また、同様の理由からアカデミーの会員が伸び悩んでいることが企業課題となっていました。
そこで実践したプランが「学童と習い事のコラボ」です。
「①学校にお迎え→②みんなで宿題→③習い事→④送迎サービス」と、学童から社会体育までの一連の流れを一手に担うことで親の負担を大幅に軽減することに成功!
会員数も増加し運営が安定したことで、これまでできなかった新たな挑戦も可能に!子ども向け体験イベントを開催することで新たなコミュニティが生まれ、それが会員増加や新たなビジネスチャンス創出につながったそうです。
社会体育移行や親の負担軽減を公助ではなく民間の共助の力で実現された事例で、天草市でも横展開できる素晴らしい内容でした。


最後は、たなべ未来創造塾5期生でファイナンシャルプランナーの「株式会社 onlyone benefit 小山葵さん」の「~ママの「声」から生まれた託児所とコミュニティ~」と題した事例発表。
小山さんは自身の経験から「ママの働く選択肢が少ない」「子育てサービスが少ない」「都会との子育て格差」を地域課題として感じておられました。
そこで、スタッフの子育ても応援する「一時預かり専門託児所」を開所。1時間からOK、当日予約もOK、理由は何でもOK(聞かない)、予約は専用アプリで超簡単、ママの「今すぐ預けたい」に対応と子育て世帯の急な用事や仕事をサポート!

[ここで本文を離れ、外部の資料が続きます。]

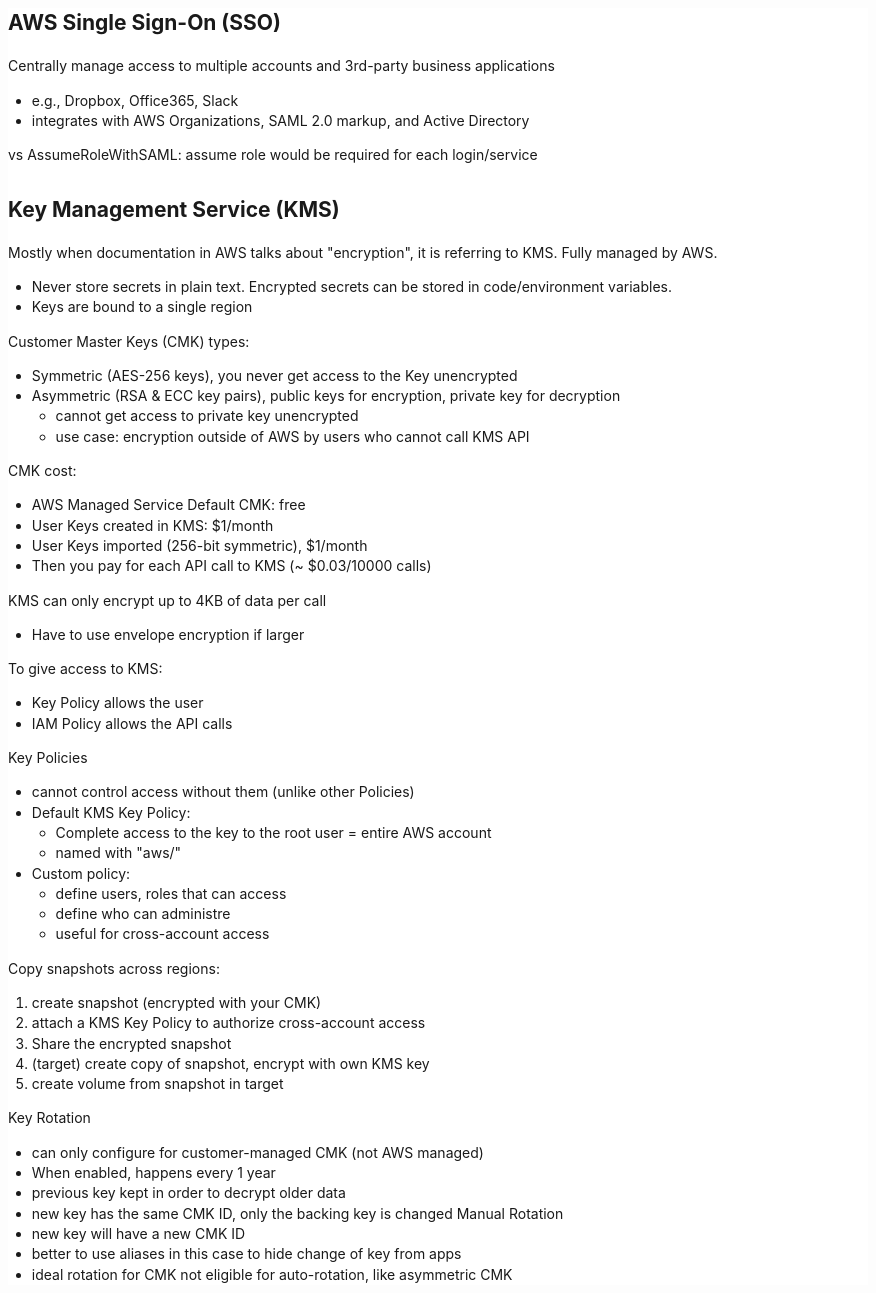 ## AWS Single Sign-On (SSO)

Centrally manage access to multiple accounts and 3rd-party business applications
- e.g., Dropbox, Office365, Slack
- integrates with AWS Organizations, SAML 2.0 markup, and Active Directory

vs AssumeRoleWithSAML: assume role would be required for each login/service

## Key Management Service (KMS)

Mostly when documentation in AWS talks about "encryption", it is referring to
KMS. Fully managed by AWS.
- Never store secrets in plain text. Encrypted secrets can be stored in
  code/environment variables.
- Keys are bound to a single region

Customer Master Keys (CMK) types:
- Symmetric (AES-256 keys), you never get access to the Key unencrypted
- Asymmetric (RSA & ECC key pairs), public keys for encryption, private key
  for decryption
  - cannot get access to private key unencrypted
  - use case: encryption outside of AWS by users who cannot call KMS API

CMK cost:
- AWS Managed Service Default CMK: free
- User Keys created in KMS: $1/month
- User Keys imported (256-bit symmetric), $1/month
- Then you pay for each API call to KMS (~ $0.03/10000 calls)

KMS can only encrypt up to 4KB of data per call
- Have to use envelope encryption if larger

To give access to KMS:
- Key Policy allows the user
- IAM Policy allows the API calls

Key Policies
- cannot control access without them (unlike other Policies)
- Default KMS Key Policy:
  - Complete access to the key to the root user = entire AWS account
  - named with "aws/<service-name>"
- Custom policy:
  - define users, roles that can access
  - define who can administre
  - useful for cross-account access

Copy snapshots across regions:
1. create snapshot (encrypted with your CMK)
2. attach a KMS Key Policy to authorize cross-account access
3. Share the encrypted snapshot
4. (target) create copy of snapshot, encrypt with own KMS key
5. create volume from snapshot in target

Key Rotation
- can only configure for customer-managed CMK (not AWS managed)
- When enabled, happens every 1 year
- previous key kept in order to decrypt older data
- new key has the same CMK ID, only the backing key is changed
Manual Rotation
- new key will have a new CMK ID
- better to use aliases in this case to hide change of key from apps
- ideal rotation for CMK not eligible for auto-rotation, like asymmetric CMK
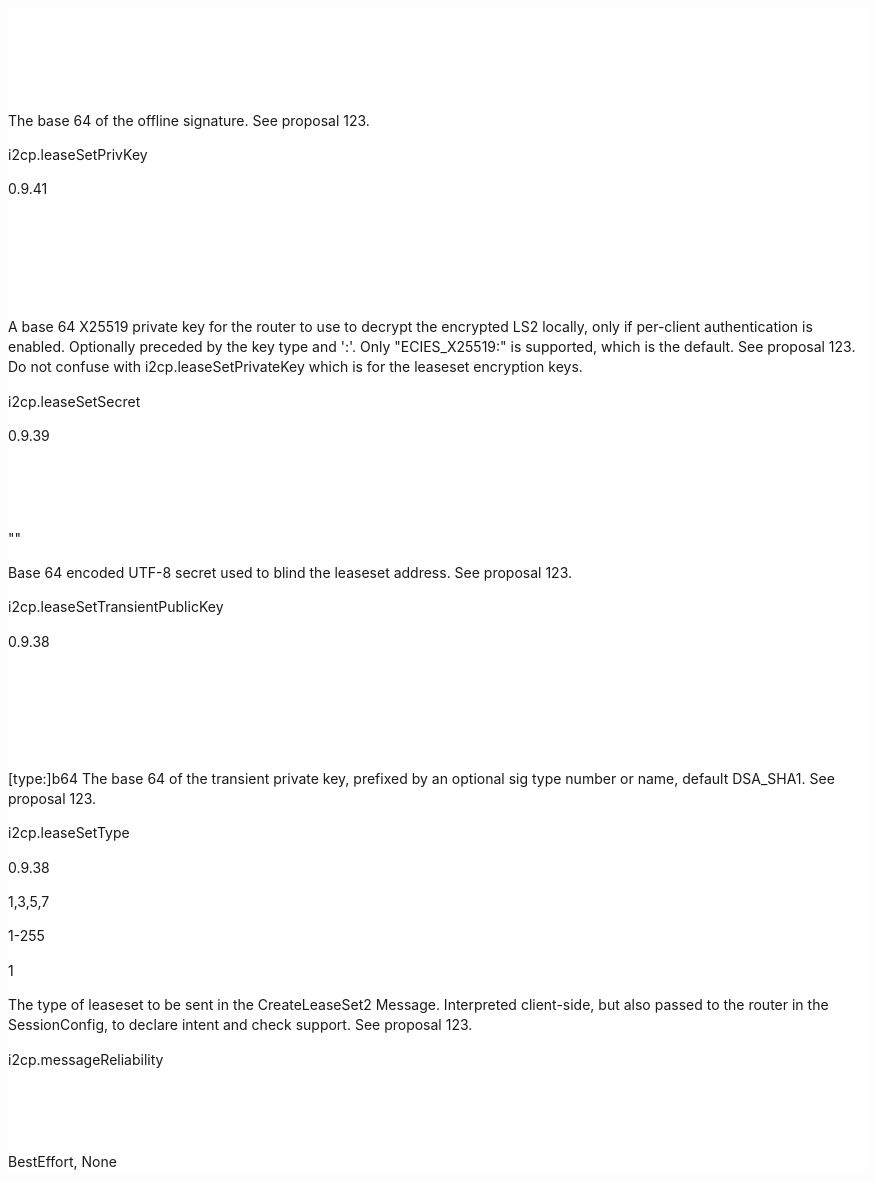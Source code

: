  

 

 

The base 64 of the offline signature. See proposal 123.

i2cp.leaseSetPrivKey

0.9.41

 

 

 

A base 64 X25519 private key for the router to use to decrypt the
encrypted LS2 locally, only if per-client authentication is enabled.
Optionally preceded by the key type and \':\'. Only \"ECIES_X25519:\" is
supported, which is the default. See proposal 123. Do not confuse with
i2cp.leaseSetPrivateKey which is for the leaseset encryption keys.

i2cp.leaseSetSecret

0.9.39

 

 

\"\"

Base 64 encoded UTF-8 secret used to blind the leaseset address. See
proposal 123.

i2cp.leaseSetTransientPublicKey

0.9.38

 

 

 

\[type:\]b64 The base 64 of the transient private key, prefixed by an
optional sig type number or name, default DSA_SHA1. See proposal 123.

i2cp.leaseSetType

0.9.38

1,3,5,7

1-255

1

The type of leaseset to be sent in the CreateLeaseSet2 Message.
Interpreted client-side, but also passed to the router in the
SessionConfig, to declare intent and check support. See proposal 123.

i2cp.messageReliability

 

 

BestEffort, None
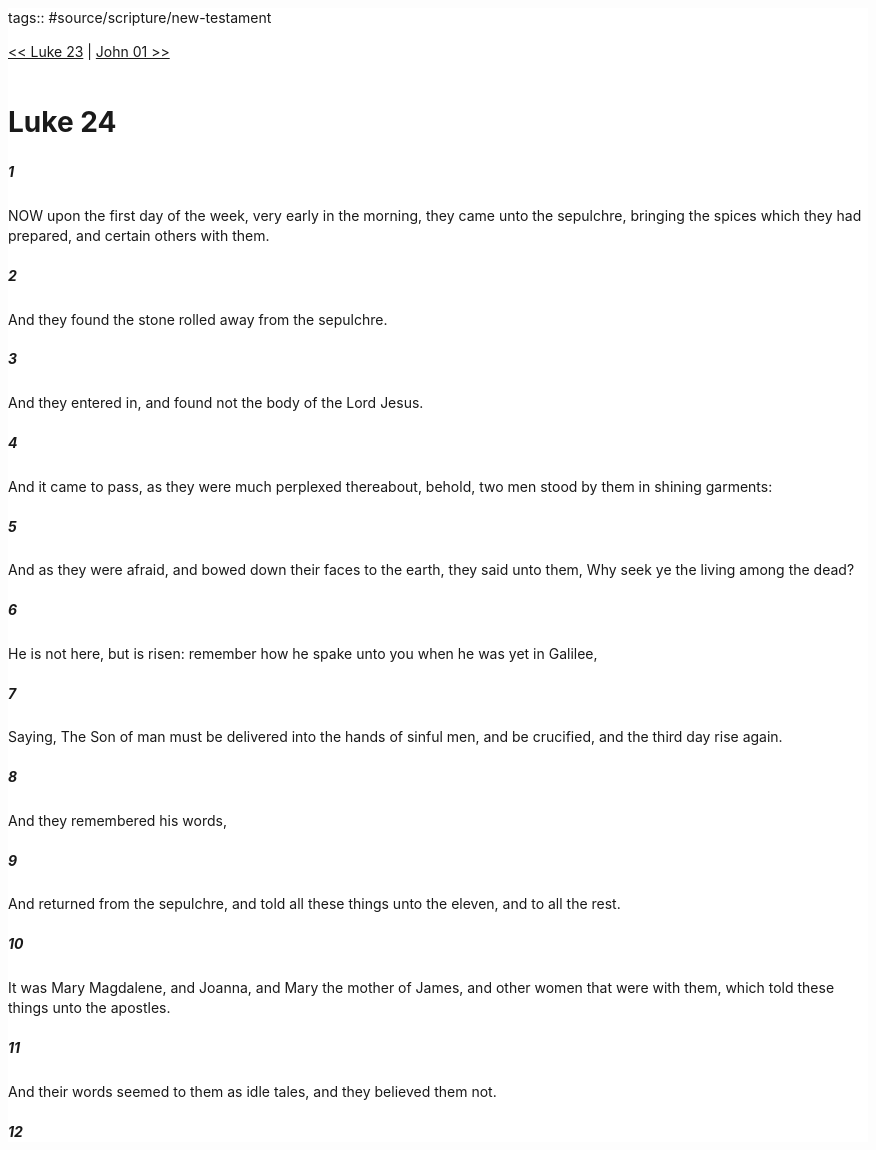 tags:: #source/scripture/new-testament

[<< Luke 23](source/scripture/new-testament/03_Luke/Luke_23.md) | [John 01 >>](source/scripture/new-testament/04_John/John_01.md)

# Luke 24

##### 1

NOW upon the first day of the week, very early in the morning, they came unto the sepulchre, bringing the spices which they had prepared, and certain others with them.

##### 2

And they found the stone rolled away from the sepulchre.

##### 3

And they entered in, and found not the body of the Lord Jesus.

##### 4

And it came to pass, as they were much perplexed thereabout, behold, two men stood by them in shining garments:

##### 5

And as they were afraid, and bowed down their faces to the earth, they said unto them, Why seek ye the living among the dead?

##### 6

He is not here, but is risen: remember how he spake unto you when he was yet in Galilee,

##### 7

Saying, The Son of man must be delivered into the hands of sinful men, and be crucified, and the third day rise again.

##### 8

And they remembered his words,

##### 9

And returned from the sepulchre, and told all these things unto the eleven, and to all the rest.

##### 10

It was Mary Magdalene, and Joanna, and Mary the mother of James, and other women that were with them, which told these things unto the apostles.

##### 11

And their words seemed to them as idle tales, and they believed them not.

##### 12
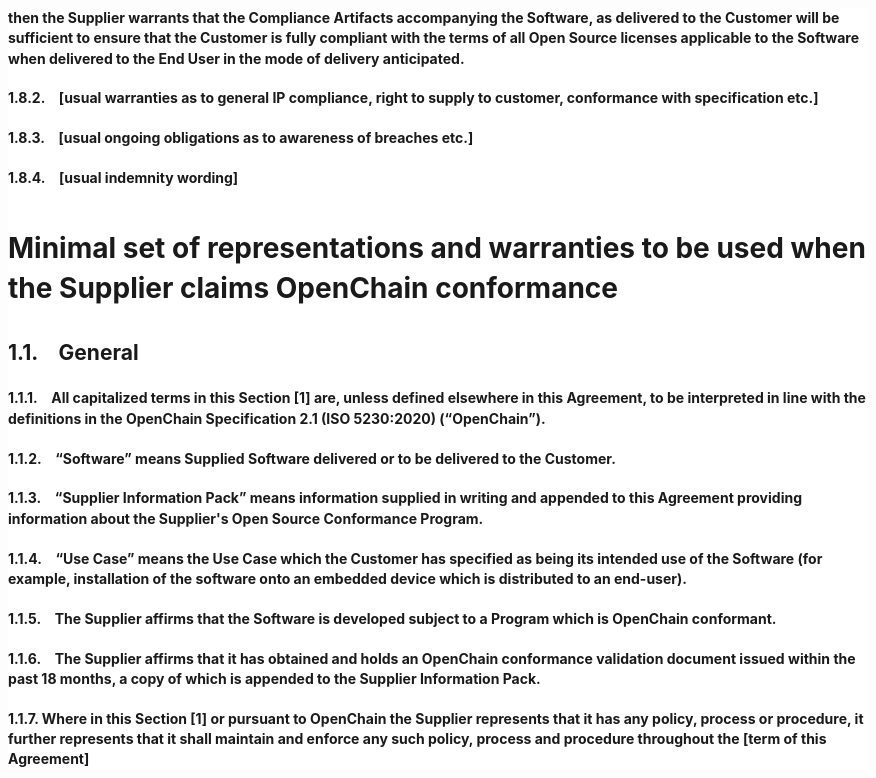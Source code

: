 #### then the Supplier warrants that the Compliance Artifacts accompanying the Software, as delivered to the Customer will be sufficient to ensure that the Customer is fully compliant with the terms of all Open Source licenses applicable to the Software when delivered to the End User in the mode of delivery anticipated.


#### 1.8.2.　[usual warranties as to general IP compliance, right to supply to customer, conformance with specification etc.]

#### 1.8.3.　[usual ongoing obligations as to awareness of breaches etc.]

#### 1.8.4.　[usual indemnity wording]


# Minimal set of representations and warranties to be used when the Supplier claims OpenChain conformance


## 1.1.　General

#### 1.1.1.　All capitalized terms in this Section [1] are, unless defined elsewhere in this Agreement, to be interpreted in line with the definitions in the OpenChain Specification 2.1 (ISO 5230:2020) (“OpenChain”).

#### 1.1.2.　“Software” means Supplied Software delivered or to be delivered to the Customer.

#### 1.1.3.　“Supplier Information Pack” means information supplied in writing and appended to this Agreement providing information about the Supplier's Open Source Conformance Program.

#### 1.1.4.　“Use Case” means the Use Case which the Customer has specified as being its intended use of the Software (for example, installation of the software onto an embedded device which is distributed to an end-user).

#### 1.1.5.　The Supplier affirms that the Software is developed subject to a Program which is OpenChain conformant.

#### 1.1.6.　The Supplier affirms that it has obtained and holds an OpenChain conformance validation document issued within the past 18 months, a copy of which is appended to the Supplier Information Pack.

#### 1.1.7. Where in this Section [1] or pursuant to OpenChain the Supplier represents that it has any policy, process or procedure, it further represents that it shall maintain and enforce any such policy, process and procedure throughout the [term of this Agreement]
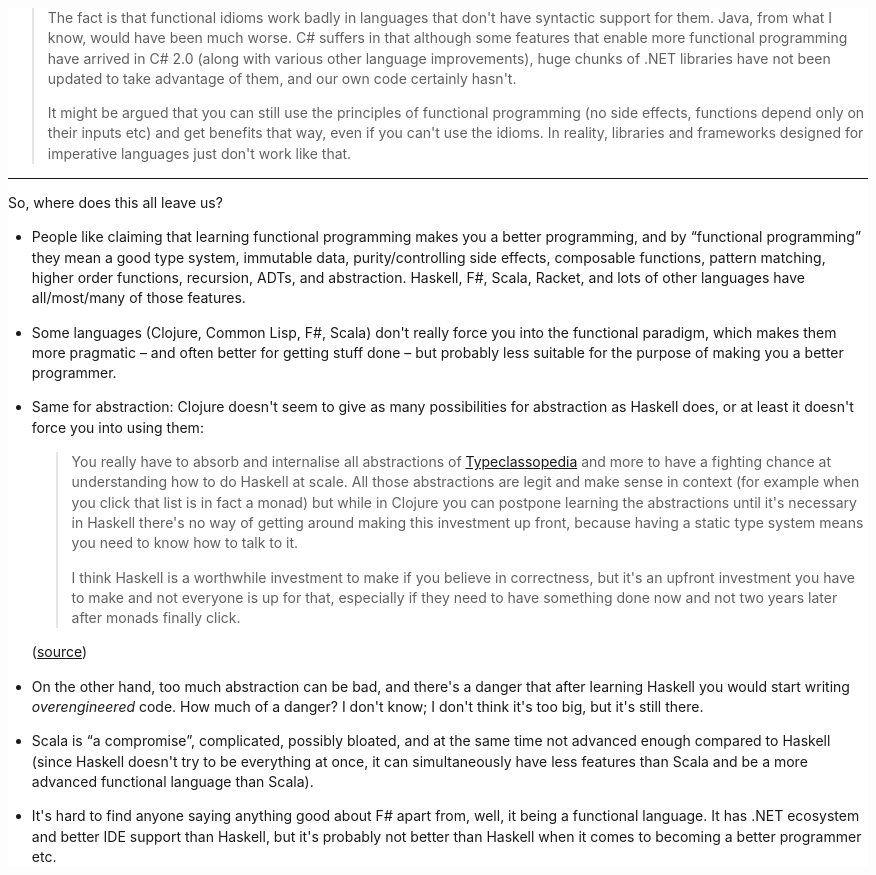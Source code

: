 >
> The fact is that functional idioms work badly in languages that don't have syntactic support for them. Java, from what I know, would have been much worse. C# suffers in that although some features that enable more functional programming have arrived in C# 2.0 (along with various other language improvements), huge chunks of .NET libraries have not been updated to take advantage of them, and our own code certainly hasn't.
>
> It might be argued that you can still use the principles of functional programming (no side effects, functions depend only on their inputs etc) and get benefits that way, even if you can't use the idioms. In reality, libraries and frameworks designed for imperative languages just don't work like that.

-----------------------------------------------------------------------------

<a id="skip-quotes"></a>

So, where does this all leave us?

* People like claiming that learning functional programming makes you a better programming, and by “functional programming” they mean a good type system, immutable data, purity/controlling side effects, composable functions, pattern matching, higher order functions, recursion, ADTs, and abstraction. Haskell, F#, Scala, Racket, and lots of other languages have all/most/many of those features.

* Some languages (Clojure, Common Lisp, F#, Scala) don't really force you into the functional paradigm, which makes them more pragmatic – and often better for getting stuff done – but probably less suitable for the purpose of making you a better programmer.

* Same for abstraction: Clojure doesn't seem to give as many possibilities for abstraction as Haskell does, or at least it doesn't force you into using them:

    > You really have to absorb and internalise all abstractions of [Typeclassopedia](https://wiki.haskell.org/Typeclassopedia) and more to have a fighting chance at understanding how to do Haskell at scale. All those abstractions are legit and make sense in context (for example when you click that list is in fact a monad) but while in Clojure you can postpone learning the abstractions until it's necessary in Haskell there's no way of getting around making this investment up front, because having a static type system means you need to know how to talk to it.
    >
    > I think Haskell is a worthwhile investment to make if you believe in correctness, but it's an upfront investment you have to make and not everyone is up for that, especially if they need to have something done now and not two years later after monads finally click.

    ([source](https://www.reddit.com/r/Clojure/comments/3h4qdk/what_are_clojurians_critiques_of_haskell/cu49bqq))

* On the other hand, too much abstraction can be bad, and there's a danger that after learning Haskell you would start writing *overengineered* code. How much of a danger? I don't know; I don't think it's too big, but it's still there.

* Scala is “a compromise”, complicated, possibly bloated, and at the same time not advanced enough compared to Haskell (since Haskell doesn't try to be everything at once, it can simultaneously have less features than Scala and be a more advanced functional language than Scala).

* It's hard to find anyone saying anything good about F# apart from, well, it being a functional language. It has .NET ecosystem and better IDE support than Haskell, but it's probably not better than Haskell when it comes to becoming a better programmer etc.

また、スタッフにも「働きたい時間だけでOK」「休暇希望は100%対応」を実践し、最大10人の雇用を生み、託児所そのものがママの働き方の選択肢増加につながったそうです。
この託児所を核としてイベントや地域とのコラボを多数実施し、今後はファイナンシャルプランナーとしても託児所とのシナジー(相乗効果)を生み出し、ママを多角的に支援しながら企業全体の収益も上げていくと仰られていました。
働くママの支援を実践するのは本当に難しいのですが、気軽に簡単に預けることができる託児所をつくったことで、公助ではなく民間の共助の力で子育て世帯への支援を実現された事例で、松嶋さんの事例と同じく天草市でも横展開できる素晴らしい内容でした。
横展開が可能な、他市町村の成功している身近な実践事例を知れるのも、本スクールの醍醐味です。